Stored data
▬▬▬▬▬▬

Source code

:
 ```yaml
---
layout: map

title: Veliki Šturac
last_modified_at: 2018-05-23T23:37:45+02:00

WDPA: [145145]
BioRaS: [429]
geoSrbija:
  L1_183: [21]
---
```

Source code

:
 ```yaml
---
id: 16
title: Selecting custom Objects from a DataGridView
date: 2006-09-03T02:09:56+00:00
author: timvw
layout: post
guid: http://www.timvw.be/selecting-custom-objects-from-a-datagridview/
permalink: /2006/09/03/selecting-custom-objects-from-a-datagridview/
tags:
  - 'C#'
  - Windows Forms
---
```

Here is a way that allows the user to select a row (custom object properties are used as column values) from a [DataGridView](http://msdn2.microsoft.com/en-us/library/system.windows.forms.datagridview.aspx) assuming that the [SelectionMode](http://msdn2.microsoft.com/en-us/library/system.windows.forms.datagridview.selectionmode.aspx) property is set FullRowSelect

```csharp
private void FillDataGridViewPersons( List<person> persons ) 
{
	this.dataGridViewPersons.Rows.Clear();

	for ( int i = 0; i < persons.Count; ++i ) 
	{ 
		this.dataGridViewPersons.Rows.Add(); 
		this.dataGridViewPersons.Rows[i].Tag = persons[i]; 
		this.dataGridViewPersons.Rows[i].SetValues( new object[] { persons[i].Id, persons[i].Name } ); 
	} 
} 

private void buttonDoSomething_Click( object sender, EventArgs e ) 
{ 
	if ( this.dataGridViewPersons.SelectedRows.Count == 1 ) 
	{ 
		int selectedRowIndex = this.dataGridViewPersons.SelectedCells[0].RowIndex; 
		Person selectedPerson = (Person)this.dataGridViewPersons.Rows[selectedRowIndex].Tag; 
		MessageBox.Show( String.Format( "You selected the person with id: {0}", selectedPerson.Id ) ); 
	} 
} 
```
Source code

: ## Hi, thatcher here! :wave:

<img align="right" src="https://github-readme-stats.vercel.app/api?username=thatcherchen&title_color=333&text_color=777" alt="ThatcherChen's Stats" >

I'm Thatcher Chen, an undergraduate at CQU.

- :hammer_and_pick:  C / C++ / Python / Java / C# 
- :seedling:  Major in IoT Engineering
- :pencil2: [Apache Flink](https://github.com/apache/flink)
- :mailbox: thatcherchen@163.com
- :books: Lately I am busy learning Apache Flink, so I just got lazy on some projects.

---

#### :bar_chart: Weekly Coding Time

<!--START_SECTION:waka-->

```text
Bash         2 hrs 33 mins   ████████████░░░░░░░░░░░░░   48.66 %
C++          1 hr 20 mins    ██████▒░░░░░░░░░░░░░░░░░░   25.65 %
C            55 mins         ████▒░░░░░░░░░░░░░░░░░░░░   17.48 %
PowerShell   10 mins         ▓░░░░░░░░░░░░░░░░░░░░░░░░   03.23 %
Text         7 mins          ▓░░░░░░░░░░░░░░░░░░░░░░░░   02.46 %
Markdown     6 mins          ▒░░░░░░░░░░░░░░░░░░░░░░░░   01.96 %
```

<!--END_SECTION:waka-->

▬▬▬▬▬▬

**WORK TO COMPLETE**
Scan the data above, find each line with "waka", and copy it.

**RESPONSE BELOW**
<!--START_SECTION:waka-->
<!--END_SECTION:waka-->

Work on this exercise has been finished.